Se, fino ad allora, abbiamo trovato correnti letterarie il cui posizionamento è compatibile – o addirittura alleato – con il potere dominante, è con la letteratura naturalista di Émile Zola che comincia a delinearsi una rottura, anche se non riesce a concretizzarsi pienamente. Con Zola, il proletariato guadagna un posto privilegiato nella letteratura. Il naturalismo, sostiene Benjamin, "non solo ha determinato il soggetto e la forma dei romanzi di Zola, ma ha anche fornito alcune delle loro idee di base - come il progetto di rappresentare l'eredità e lo sviluppo sociale di una singola famiglia".[Vi]. La letteratura impegnata di Zola soffre, tuttavia, di una grave malattia: “la pura natura impersonale e semplicistica dei personaggi del detto romanzo populista li fa sembrare personaggi delle fiabe antiche, e il loro potere espressivo è così limitato da assomigliare al balbettio infantile di quei burattini dimenticati.[Vii]. È il grave errore in cui «la vita interiore dei diseredati e degli oppressi è segnata da una semplicità propria, alla quale gli autori amano spesso aggiungere un elemento di edificazione morale»[Viii]. Gli oppressi, pur conquistando un ruolo privilegiato nella letteratura, appaiono unificati, semplificati e svuotati. La loro forma non è altro che il frutto dell'immaginazione dell'intellettuale, che impone una realtà che non è la loro. Per Benjamin, i prodotti di questa nuova corrente “mostrano che ciò con cui abbiamo a che fare sono solo i vecchi impulsi filantropici in una nuova forma”[Ix].

Ciò accade perché questa corrente dimentica “il fatto che l'essenza della formazione e dell'esperienza rivoluzionaria è riconoscere e sfruttare la struttura di classe delle masse”. La letteratura di Zola è priva di qualsiasi fondamento teorico. Di conseguenza, può solo "scegliere temi che nascondono in parte la mancanza di intuizione e istruzione dell'autore"[X]. Un'altra opera che condivide questo difetto, secondo Benjamin, è viaggio al confine della notte (Viaggio al termine della notte) di Céline, in cui il Sottoproletariato è protagonista. Céline “riesce a ritrarre vividamente la tristezza e la sterilità di una vita in cui le distinzioni tra giornata lavorativa e vacanza, sesso e amore, guerra e pace, città e campagna sono state sfumate. Ma non è in grado di mostrarci le forze che hanno plasmato la vita di questi esclusi».[Xi].

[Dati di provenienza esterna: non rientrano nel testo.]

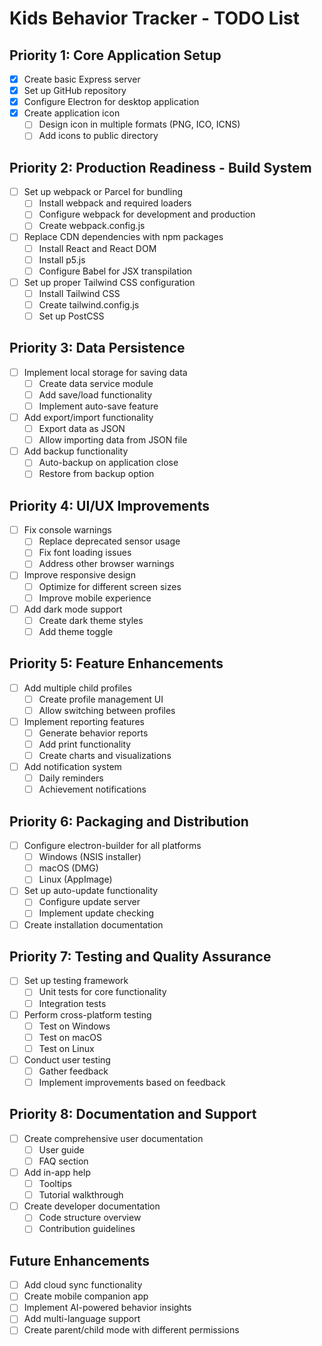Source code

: # Kids Behavior Tracker - TODO List

## Priority 1: Core Application Setup

- [x] Create basic Express server
- [x] Set up GitHub repository
- [x] Configure Electron for desktop application
- [x] Create application icon
  - [ ] Design icon in multiple formats (PNG, ICO, ICNS)
  - [ ] Add icons to public directory

## Priority 2: Production Readiness - Build System

- [ ] Set up webpack or Parcel for bundling
  - [ ] Install webpack and required loaders
  - [ ] Configure webpack for development and production
  - [ ] Create webpack.config.js
- [ ] Replace CDN dependencies with npm packages
  - [ ] Install React and React DOM
  - [ ] Install p5.js
  - [ ] Configure Babel for JSX transpilation
- [ ] Set up proper Tailwind CSS configuration
  - [ ] Install Tailwind CSS
  - [ ] Create tailwind.config.js
  - [ ] Set up PostCSS

## Priority 3: Data Persistence

- [ ] Implement local storage for saving data
  - [ ] Create data service module
  - [ ] Add save/load functionality
  - [ ] Implement auto-save feature
- [ ] Add export/import functionality
  - [ ] Export data as JSON
  - [ ] Allow importing data from JSON file
- [ ] Add backup functionality
  - [ ] Auto-backup on application close
  - [ ] Restore from backup option

## Priority 4: UI/UX Improvements

- [ ] Fix console warnings
  - [ ] Replace deprecated sensor usage
  - [ ] Fix font loading issues
  - [ ] Address other browser warnings
- [ ] Improve responsive design
  - [ ] Optimize for different screen sizes
  - [ ] Improve mobile experience
- [ ] Add dark mode support
  - [ ] Create dark theme styles
  - [ ] Add theme toggle

## Priority 5: Feature Enhancements

- [ ] Add multiple child profiles
  - [ ] Create profile management UI
  - [ ] Allow switching between profiles
- [ ] Implement reporting features
  - [ ] Generate behavior reports
  - [ ] Add print functionality
  - [ ] Create charts and visualizations
- [ ] Add notification system
  - [ ] Daily reminders
  - [ ] Achievement notifications

## Priority 6: Packaging and Distribution

- [ ] Configure electron-builder for all platforms
  - [ ] Windows (NSIS installer)
  - [ ] macOS (DMG)
  - [ ] Linux (AppImage)
- [ ] Set up auto-update functionality
  - [ ] Configure update server
  - [ ] Implement update checking
- [ ] Create installation documentation

## Priority 7: Testing and Quality Assurance

- [ ] Set up testing framework
  - [ ] Unit tests for core functionality
  - [ ] Integration tests
- [ ] Perform cross-platform testing
  - [ ] Test on Windows
  - [ ] Test on macOS
  - [ ] Test on Linux
- [ ] Conduct user testing
  - [ ] Gather feedback
  - [ ] Implement improvements based on feedback

## Priority 8: Documentation and Support

- [ ] Create comprehensive user documentation
  - [ ] User guide
  - [ ] FAQ section
- [ ] Add in-app help
  - [ ] Tooltips
  - [ ] Tutorial walkthrough
- [ ] Create developer documentation
  - [ ] Code structure overview
  - [ ] Contribution guidelines

## Future Enhancements

- [ ] Add cloud sync functionality
- [ ] Create mobile companion app
- [ ] Implement AI-powered behavior insights
- [ ] Add multi-language support
- [ ] Create parent/child mode with different permissions 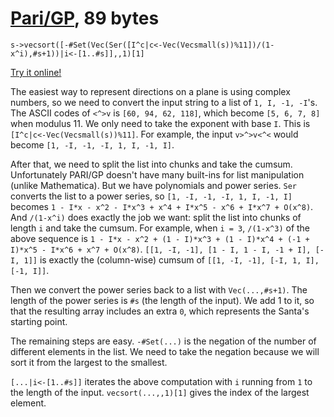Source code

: # [Pari/GP], 89 bytes

    s->vecsort([-#Set(Vec(Ser([I^c|c<-Vec(Vecsmall(s))%11])/(1-x^i),#s+1))|i<-[1..#s]],,1)[1]

[Try it online!][TIO-kwbgx7mz]

The easiest way to represent directions on a plane is using complex numbers, so we need to convert the input string to a list of `1, I, -1, -I`'s. The ASCII codes of `<^>v` is `[60, 94, 62, 118]`, which become `[5, 6, 7, 8]` when modulus 11. We only need to take the exponent with base `I`. This is `[I^c|c<-Vec(Vecsmall(s))%11]`. For example, the input `v>^>v<^<` would become `[1, -I, -1, -I, 1, I, -1, I]`.

After that, we need to split the list into chunks and take the cumsum. Unfortunately PARI/GP doesn't have many built-ins for list manipulation (unlike Mathematica). But we have polynomials and power series. `Ser` converts the list to a power series, so `[1, -I, -1, -I, 1, I, -1, I]` becomes `1 - I*x - x^2 - I*x^3 + x^4 + I*x^5 - x^6 + I*x^7 + O(x^8)`. And `/(1-x^i)` does exactly the job we want: split the list into chunks of length `i` and take the cumsum. For example, when `i = 3`, `/(1-x^3)` of the above sequence is `1 - I*x - x^2 + (1 - I)*x^3 + (1 - I)*x^4 + (-1 + I)*x^5 - I*x^6 + x^7 + O(x^8)`. `[[1, -I, -1], [1 - I, 1 - I, -1 + I], [-I, 1]]` is exactly the (column-wise) cumsum of `[[1, -I, -1], [-I, 1, I], [-1, I]]`.

Then we convert the power series back to a list with `Vec(...,#s+1)`. The length of the power series is `#s` (the length of the input). We add 1 to it, so that the resulting array includes an extra `0`, which represents the Santa's starting point.

The remaining steps are easy. `-#Set(...)` is the negation of the number of different elements in the list. We need to take the negation because we will sort it from the largest to the smallest.

`[...|i<-[1..#s]]` iterates the above computation with `i` running from `1` to the length of the input. `vecsort(...,,1)[1]` gives the index of the largest element.

[Pari/GP]: http://pari.math.u-bordeaux.fr/
[TIO-kwbgx7mz]: https://tio.run/##NYzBCgIhFEV/RRwCH@mEe3PfeqCN@GAQC2Eq8Q1SMP9uY9C9XDhnc/NckrrndmPnRsrWGOhVVuHUMMVVXGMQUyzCXTBswaju@@gxL4sggIPWHk5CqzcmkAMdNcCWjHJ6HAfyXkoNTvs257x8BDFlWS7pue7Iu3B26zeSOW57uGQc67/dqkVbDZof72IQTbXcQ/sC "Pari/GP – Try It Online"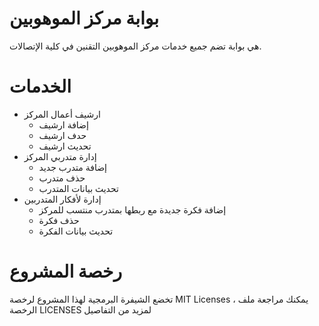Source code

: # بوابة مركز الموهوبين
هي بوابة تضم جميع خدمات مركز الموهوبين التقنين في كلية الإتصالات.

# الخدمات
- ارشيف أعمال المركز
  - إضافة ارشيف
  - حدف ارشيف
  - تحديث ارشيف
- إدارة متدربي المركز
  - إضافة متدرب جديد
  - حذف متدرب
  - تحديث بيانات المتدرب
- إدارة لأفكار المتدربين
  - إضافة فكرة جديدة مع ربطها بمتدرب منتسب للمركز
  - حذف فكرة
  - تحديث بيانات الفكرة

# رخصة المشروع
تخضع الشيفرة البرمجية لهذا المشروع لرخصة MIT Licenses ، يمكنك مراجعة ملف الرخصة LICENSES لمزيد من التفاصيل
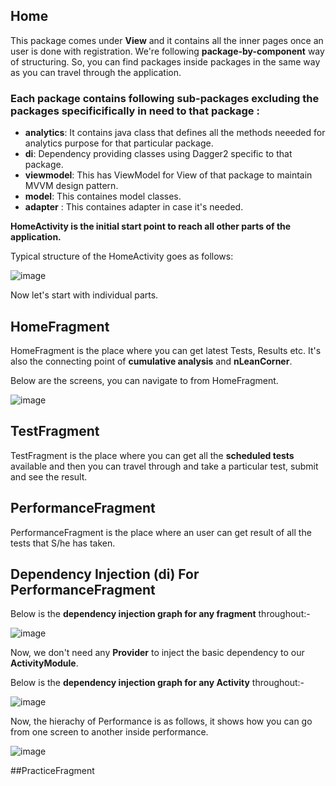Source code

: ## Home
This package comes under **View** and it contains all the inner pages once an user is done with registration. 
We're following **package-by-component** way of structuring. So, you can find packages inside packages in the 
same way as you can travel through the application.

### Each package contains following sub-packages excluding the packages specificifically in need to that package :

* **analytics**: It contains java class that defines all the methods neeeded for analytics purpose for that particular 
                 package.
* **di**: Dependency providing classes using Dagger2 specific to that package.
* **viewmodel**: This has ViewModel for View of that package to maintain MVVM design pattern.
* **model**: This containes model classes.
* **adapter** : This containes adapter in case it's needed.

**HomeActivity is the initial start point to reach all other parts of the application.**

Typical structure of the HomeActivity goes as follows:


![image](https://i.imgur.com/VTvakUm.png)



Now let's start with individual parts.

## HomeFragment

HomeFragment is the place where you can get latest Tests, Results etc. It's also the connecting point of 
**cumulative analysis** and **nLeanCorner**. 

Below are the screens, you can navigate to from HomeFragment.

![image](https://i.imgur.com/0aTND3j.png)

## TestFragment

TestFragment is the place where you can get all the **scheduled tests** available and then you can travel through 
and take a particular test, submit and see the result.

## PerformanceFragment

PerformanceFragment is the place where an user can get result of all the tests that S/he has taken.

## Dependency Injection (di) For PerformanceFragment


Below is the **dependency injection graph for any fragment** throughout:-


![image](https://i.imgur.com/IhE7lJ6.png)

Now, we don't need any **Provider** to inject the basic dependency to our **ActivityModule**.

Below is the **dependency injection graph for any Activity** throughout:-

![image](https://i.imgur.com/HfkNnZl.png)

Now, the hierachy of Performance is as follows, it shows how you can go from one screen to another inside performance.

![image](https://i.imgur.com/1j6sXrO.png)

##PracticeFragment
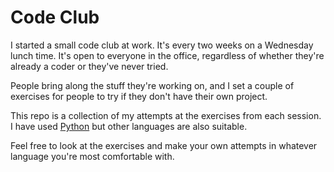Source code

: # Code Club

I started a small code club at work. It's every two weeks on a Wednesday lunch time.  It's open to everyone in the office, regardless of whether they're already a coder or they've never tried.

People bring along the stuff they're working on, and I set a couple of exercises for people to try if they don't have their own project.

This repo is a collection of my attempts at the exercises from each session.  I have used [Python](https://www.python.org) but other languages are also suitable.

Feel free to look at the exercises and make your own attempts in whatever language you're most comfortable with. 
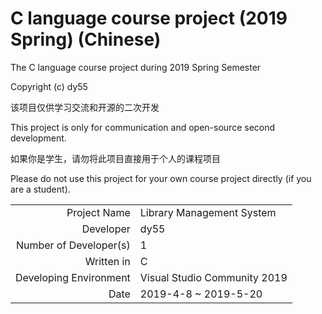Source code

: # C language course project (2019 Spring) (Chinese)
The C language course project during 2019 Spring Semester


Copyright (c) dy55

该项目仅供学习交流和开源的二次开发

This project is only for communication and open-source second development.

如果你是学生，请勿将此项目直接用于个人的课程项目

Please do not use this project for your own course project directly (if you are a student).

|  |  |
| ---: | :--- |
| Project Name | Library Management System |
| Developer | dy55 |
| Number of Developer(s)| 1 |
| Written in | C |
| Developing Environment | Visual Studio Community 2019 |
| Date | 2019-4-8 ~ 2019-5-20 |
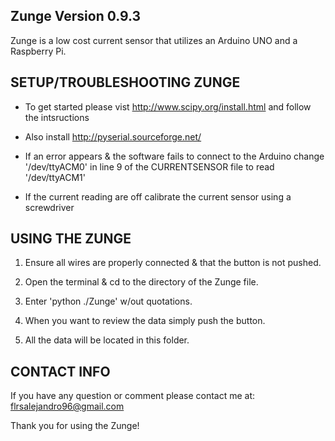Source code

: Zunge Version 0.9.3
-------------------

Zunge is a low cost current sensor that utilizes an Arduino UNO and a Raspberry Pi.


SETUP/TROUBLESHOOTING ZUNGE
---------------------------
- To get started please vist http://www.scipy.org/install.html and follow the 
  intsructions

- Also install http://pyserial.sourceforge.net/

- If an error appears & the software fails to connect to the Arduino change
  '/dev/ttyACM0' in line 9 of the CURRENTSENSOR file to read '/dev/ttyACM1'

- If the current reading are off calibrate the current sensor using a     
  screwdriver

USING THE ZUNGE
----------------------------

1. Ensure all wires are properly connected & that the button is not pushed.

2. Open the terminal & cd to the directory of the Zunge file.

3. Enter 'python ./Zunge' w/out quotations.

4. When you want to review the data simply push the button.

5. All the data will be located in this folder.

CONTACT INFO
------------

If you have any question or comment please contact me at:
flrsalejandro96@gmail.com

Thank you for using the Zunge!
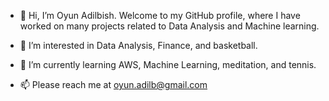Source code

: - 👋 Hi, I’m Oyun Adilbish.
Welcome to my GitHub profile, where I have worked on many projects related to Data Analysis and Machine learning. 
- 👀 I’m interested in Data Analysis, Finance, and basketball.
- 🌱 I’m currently learning AWS, Machine Learning, meditation, and tennis. 

- 📫 Please reach me at oyun.adilb@gmail.com


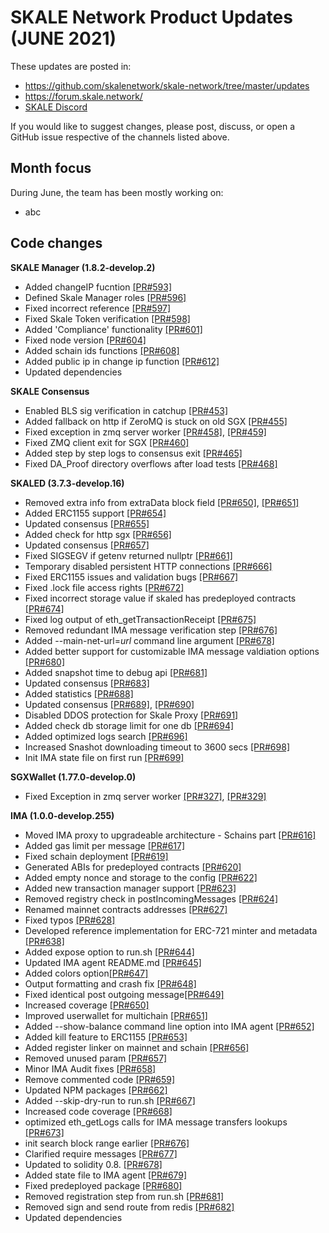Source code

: # SKALE Network Product Updates (JUNE 2021)

These updates are posted in: 

-   <https://github.com/skalenetwork/skale-network/tree/master/updates>
-   <https://forum.skale.network/>
-   [SKALE Discord](https://discord.gg/vvUtWJB)

If you would like to suggest changes, please post, discuss, or open a GitHub issue respective of the channels listed above.

## Month focus

During June, the team has been mostly working on:

-   abc


## Code changes

**SKALE Manager (1.8.2-develop.2)**

-   Added changeIP fucntion [\[PR#593\]](https://github.com/skalenetwork/skale-manager/pull/593)
-   Defined Skale Manager roles [\[PR#596\]](https://github.com/skalenetwork/skale-manager/pull/596)
-   Fixed incorrect reference [\[PR#597\]](https://github.com/skalenetwork/skale-manager/pull/597)
-   Fixed Skale Token verification [\[PR#598\]](https://github.com/skalenetwork/skale-manager/pull/598)
-   Added 'Compliance' functionality [\[PR#601\]](https://github.com/skalenetwork/skale-manager/pull/601)
-   Fixed node version [\[PR#604\]](https://github.com/skalenetwork/skale-manager/pull/604)
-   Added schain ids functions [\[PR#608\]](https://github.com/skalenetwork/skale-manager/pull/608)
-   Added public ip in change ip function [\[PR#612\]](https://github.com/skalenetwork/skale-manager/pull/612)
-   Updated dependencies

**SKALE Consensus**

-   Enabled BLS sig verification in catchup [\[PR#453\]](https://github.com/skalenetwork/skale-consensus/pull/453)
-   Added fallback on http if ZeroMQ is stuck on old SGX [\[PR#455\]](https://github.com/skalenetwork/skale-consensus/pull/455)
-   Fixed exception in zmq server worker [\[PR#458\]](https://github.com/skalenetwork/skale-consensus/pull/458), [\[PR#459\]](https://github.com/skalenetwork/skale-consensus/pull/459)
-   Fixed ZMQ client exit for SGX [\[PR#460\]](https://github.com/skalenetwork/skale-consensus/pull/460)
-   Added step by step logs to consensus exit [\[PR#465\]](https://github.com/skalenetwork/skale-consensus/pull/465)
-   Fixed DA_Proof directory overflows after load tests [\[PR#468\]](https://github.com/skalenetwork/skale-consensus/pull/468)

**SKALED (3.7.3-develop.16)**

-   Removed extra info from extraData block field [\[PR#650\]](https://github.com/skalenetwork/skaled/pull/650), [\[PR#651\]](https://github.com/skalenetwork/skaled/pull/651)
-   Added ERC1155 support [\[PR#654\]](https://github.com/skalenetwork/skaled/pull/654)
-   Updated consensus [\[PR#655\]](https://github.com/skalenetwork/skaled/pull/655)
-   Added check for http sgx [\[PR#656\]](https://github.com/skalenetwork/skaled/pull/656)
-   Updated consensus [\[PR#657\]](https://github.com/skalenetwork/skaled/pull/657)
-   Fixed SIGSEGV if getenv returned nullptr [\[PR#661\]](https://github.com/skalenetwork/skaled/pull/661)
-   Temporary disabled persistent HTTP connections [\[PR#666\]](https://github.com/skalenetwork/skaled/pull/666)
-   Fixed ERC1155 issues and validation bugs [\[PR#667\]](https://github.com/skalenetwork/skaled/pull/667)
-   Fixed .lock file access rights [\[PR#672\]](https://github.com/skalenetwork/skaled/pull/672)
-   Fixed incorrect storage value if skaled has predeployed contracts [\[PR#674\]](https://github.com/skalenetwork/skaled/pull/674)
-   Fixed log output of eth_getTransactionReceipt [\[PR#675\]](https://github.com/skalenetwork/skaled/pull/675)
-   Removed redundant IMA message verification step [\[PR#676\]](https://github.com/skalenetwork/skaled/pull/676)
-   Added --main-net-url=*url* command line argument [\[PR#678\]](https://github.com/skalenetwork/skaled/pull/678)
-   Added better support for customizable IMA message valdiation options [\[PR#680\]](https://github.com/skalenetwork/skaled/pull/680)
-   Added snapshot time to debug api [\[PR#681\]](https://github.com/skalenetwork/skaled/pull/681)
-   Updated consensus [\[PR#683\]](https://github.com/skalenetwork/skaled/pull/683)
-   Added statistics [\[PR#688\]](https://github.com/skalenetwork/skaled/pull/688)
-   Updated consensus [\[PR#689\]](https://github.com/skalenetwork/skaled/pull/689), [\[PR#690\]](https://github.com/skalenetwork/skaled/pull/690)
-   Disabled DDOS protection for Skale Proxy [\[PR#691\]](https://github.com/skalenetwork/skaled/pull/691)
-   Added check db storage limit for one db [\[PR#694\]](https://github.com/skalenetwork/skaled/pull/694)
-   Added optimized logs search [\[PR#696\]](https://github.com/skalenetwork/skaled/pull/696)
-   Increased Snashot downloading timeout to 3600 secs [\[PR#698\]](https://github.com/skalenetwork/skaled/pull/698)
-   Init IMA state file on first run [\[PR#699\]](https://github.com/skalenetwork/skaled/pull/699)

**SGXWallet (1.77.0-develop.0)**

-   Fixed Exception in zmq server worker [\[PR#327\]](https://github.com/skalenetwork/SGXWallet/pull/327), [\[PR#329\]](https://github.com/skalenetwork/SGXWallet/pull/329)

**IMA (1.0.0-develop.255)**

-   Moved IMA proxy to upgradeable architecture - Schains part [\[PR#616\]](https://github.com/skalenetwork/ima/pull/616)
-   Added gas limit per message [\[PR#617\]](https://github.com/skalenetwork/ima/pull/617)
-   Fixed schain deployment [\[PR#619\]](https://github.com/skalenetwork/ima/pull/619)
-   Generated ABIs for predeployed contracts [\[PR#620\]](https://github.com/skalenetwork/ima/pull/620)
-   Added empty nonce and storage to the config [\[PR#622\]](https://github.com/skalenetwork/ima/pull/622)
-   Added new transaction manager support [\[PR#623\]](https://github.com/skalenetwork/ima/pull/623)
-   Removed registry check in postIncomingMessages [\[PR#624\]](https://github.com/skalenetwork/ima/pull/624)
-   Renamed mainnet contracts addresses [\[PR#627\]](https://github.com/skalenetwork/ima/pull/627)
-   Fixed typos [\[PR#628\]](https://github.com/skalenetwork/ima/pull/628)
-   Developed reference implementation for ERC-721 minter and metadata [\[PR#638\]](https://github.com/skalenetwork/ima/pull/638)
-   Added expose option to run.sh [\[PR#644\]](https://github.com/skalenetwork/ima/pull/644)
-   Updated IMA agent README.md [\[PR#645\]](https://github.com/skalenetwork/ima/pull/645)
-   Added colors option[\[PR#647\]](https://github.com/skalenetwork/ima/pull/647)
-   Output formatting and crash fix [\[PR#648\]](https://github.com/skalenetwork/ima/pull/648)
-   Fixed identical post outgoing message[\[PR#649\]](https://github.com/skalenetwork/ima/pull/649)
-   Increased coverage [\[PR#650\]](https://github.com/skalenetwork/ima/pull/650)
-   Improved userwallet for multichain [\[PR#651\]](https://github.com/skalenetwork/ima/pull/651)
-   Added --show-balance command line option into IMA agent [\[PR#652\]](https://github.com/skalenetwork/ima/pull/652)
-   Added kill feature to ERC1155 [\[PR#653\]](https://github.com/skalenetwork/ima/pull/653)
-   Added register linker on mainnet and schain [\[PR#656\]](https://github.com/skalenetwork/ima/pull/656)
-   Removed unused param [\[PR#657\]](https://github.com/skalenetwork/ima/pull/657)
-   Minor IMA Audit fixes [\[PR#658\]](https://github.com/skalenetwork/ima/pull/658)
-   Remove commented code [\[PR#659\]](https://github.com/skalenetwork/ima/pull/659)
-   Updated NPM packages [\[PR#662\]](https://github.com/skalenetwork/ima/pull/662)
-   Added --skip-dry-run to run.sh [\[PR#667\]](https://github.com/skalenetwork/ima/pull/667)
-   Increased code coverage [\[PR#668\]](https://github.com/skalenetwork/ima/pull/668)
-   optimized eth_getLogs calls for IMA message transfers lookups [\[PR#673\]](https://github.com/skalenetwork/ima/pull/673)
-   init search block range earlier [\[PR#676\]](https://github.com/skalenetwork/ima/pull/676)
-   Clarified require messages [\[PR#677\]](https://github.com/skalenetwork/ima/pull/677)
-   Updated to solidity 0.8. [\[PR#678\]](https://github.com/skalenetwork/ima/pull/678)
-   Added state file to IMA agent [\[PR#679\]](https://github.com/skalenetwork/ima/pull/679)
-   Fixed predeployed package [\[PR#680\]](https://github.com/skalenetwork/ima/pull/680)
-   Removed registration step from run.sh [\[PR#681\]](https://github.com/skalenetwork/ima/pull/681)
-   Removed sign and send route from redis [\[PR#682\]](https://github.com/skalenetwork/ima/pull/682)
-   Updated dependencies


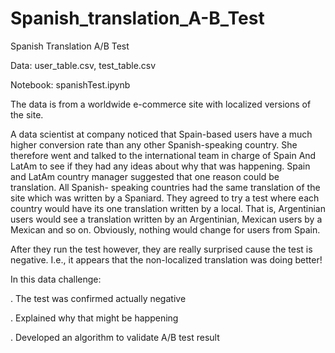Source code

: # Spanish_translation_A-B_Test

Spanish Translation A/B Test

Data: 	user_table.csv, test_table.csv	

Notebook: spanishTest.ipynb

The data is from a worldwide e-commerce site with localized versions of the site.

A data scientist at company noticed that Spain-based users have a much higher conversion rate than any other Spanish-speaking country. She therefore went and talked to the international team in charge of Spain And LatAm to see if they had any ideas about why that was happening.
Spain and LatAm country manager suggested that one reason could be translation. All Spanish- speaking countries had the same translation of the site which was written by a Spaniard. They agreed to try a test where each country would have its one translation written by a local. That is, Argentinian users would see a translation written by an Argentinian, Mexican users by a Mexican and so on. Obviously, nothing would change for users from Spain.

After they run the test however, they are really surprised cause the test is negative. I.e., it appears that the non-localized translation was doing better!

In this data challenge:

. The test was confirmed  actually negative

. Explained why that might be happening

. Developed an algorithm to validate A/B test result
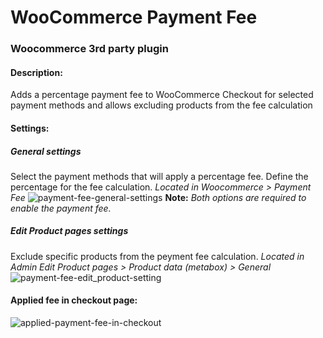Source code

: # WooCommerce Payment Fee
### Woocommerce 3rd party plugin
#### Description:
Adds a percentage payment fee to WooCommerce Checkout for selected payment methods and allows excluding products from the fee calculation

#### Settings:
##### General settings
Select the payment methods that will apply a percentage fee.
Define the percentage for the fee calculation.
*Located in Woocommerce > Payment Fee*
![payment-fee-general-settings](https://github.com/lomars/woocommerce_payment_fee/assets/6169873/90734a50-d6bc-491e-a198-0f2e06e08175)
**Note:** *Both options are required to enable the payment fee.*

##### Edit Product pages settings
Exclude specific products from the peyment fee calculation.
*Located in Admin Edit Product pages > Product data (metabox) > General*
![payment-fee-edit_product-setting](https://github.com/lomars/woocommerce_payment_fee/assets/6169873/493a8f45-c3f3-4694-837d-feeb8ced306a)

#### Applied fee in checkout page:
![applied-payment-fee-in-checkout](https://github.com/lomars/woocommerce_payment_fee/assets/6169873/daee89b4-d57b-4fe1-82a9-be88fa77af46)
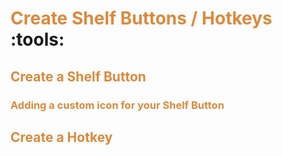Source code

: # **<span style="color:rgb(221, 137, 59);">Create Shelf Buttons / Hotkeys</span>** :tools:

## **<span style="color:rgb(221, 137, 59);">Create a Shelf Button</span>**

### **<span style="color:rgb(221, 137, 59);">Adding a custom icon for your Shelf Button</span>** 

## **<span style="color:rgb(221, 137, 59);">Create a Hotkey</span>**

<!-- [Single Export](../Batch%20Exporter/Buttons_overview.md#single-export){ .md-button .md-button--primary } example of button link to a permalink!!!! -->
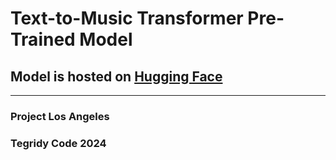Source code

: # Text-to-Music Transformer Pre-Trained Model

## Model is hosted on [Hugging Face](https://huggingface.co/asigalov61/Text-to-Music-Transformer)

***

### Project Los Angeles
### Tegridy Code 2024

Oltre a questa assenza di qualsiasi teoria politica che possa guidare un impegno critico degno della complessità, diversità e profondità dei temi scelti, un altro elemento si unisce alle ragioni che limitano la corrente populista: il conformismo. Questo conformismo rende i romanzieri del ventesimo secolo incapaci di vedere il mondo in cui vivono. La ragione di ciò, dice Benjamin, è la pura paura. Gli intellettuali sanno che la borghesia, riuscita nella presa del potere, non ha più bisogno del loro lavoro in difesa dei valori umanisti. “Per la seconda volta nell'era borghese, i suoi intellettuali entrarono in una fase militante. Ma mentre tra il 1789 e il 1848 occupavano una posizione di primo piano nell'offensiva borghese, ora il loro ruolo è difensivo».[Xii]. Gli intellettuali si preoccupano di difendere l'affidabilità della loro posizione, che fa sì che gli autori cerchino solo di ordinare il caos della produzione letteraria, nel tentativo di adattarsi alla società. Ciò non significa che siano completamente dediti alla produzione dell'ideologia borghese, ma che vengano gettati in una classe media, in cui fluttuano insignificanti. Di conseguenza, “l'intellettuale imita l'aspetto esteriore dell'esistenza proletaria senza essere nemmeno lontanamente collegato alla classe operaia. Quindi cerca la posizione illusoria di essere al di fuori del sistema di classe.[Xiii]. Anche Zola, che rifiuta la società francese della seconda metà dell'Ottocento, finisce intrappolato nel conformismo – proprio perché la sua posizione è simile a questa distanza semplicistica tra l'autore e il suo oggetto.

Un altro problema ricorrente nelle opere degli intellettuali di questo secondo periodo riguarda la separazione che si opera tra scrittore e romanziere. Il romanziere tende sempre più a dissociare nelle sue narrazioni il sociale dallo psicologico, arrivando a ignorare il primo. Benjamin associa la riduzione dell'elemento sociale dell'esperienza individuale al conformismo della sua generazione di intellettuali: “insistono nell'osservare la vita di un personaggio di un romanzo come un processo isolato, inizialmente fissato nella cornice di un tempo vuoto”[Xiv].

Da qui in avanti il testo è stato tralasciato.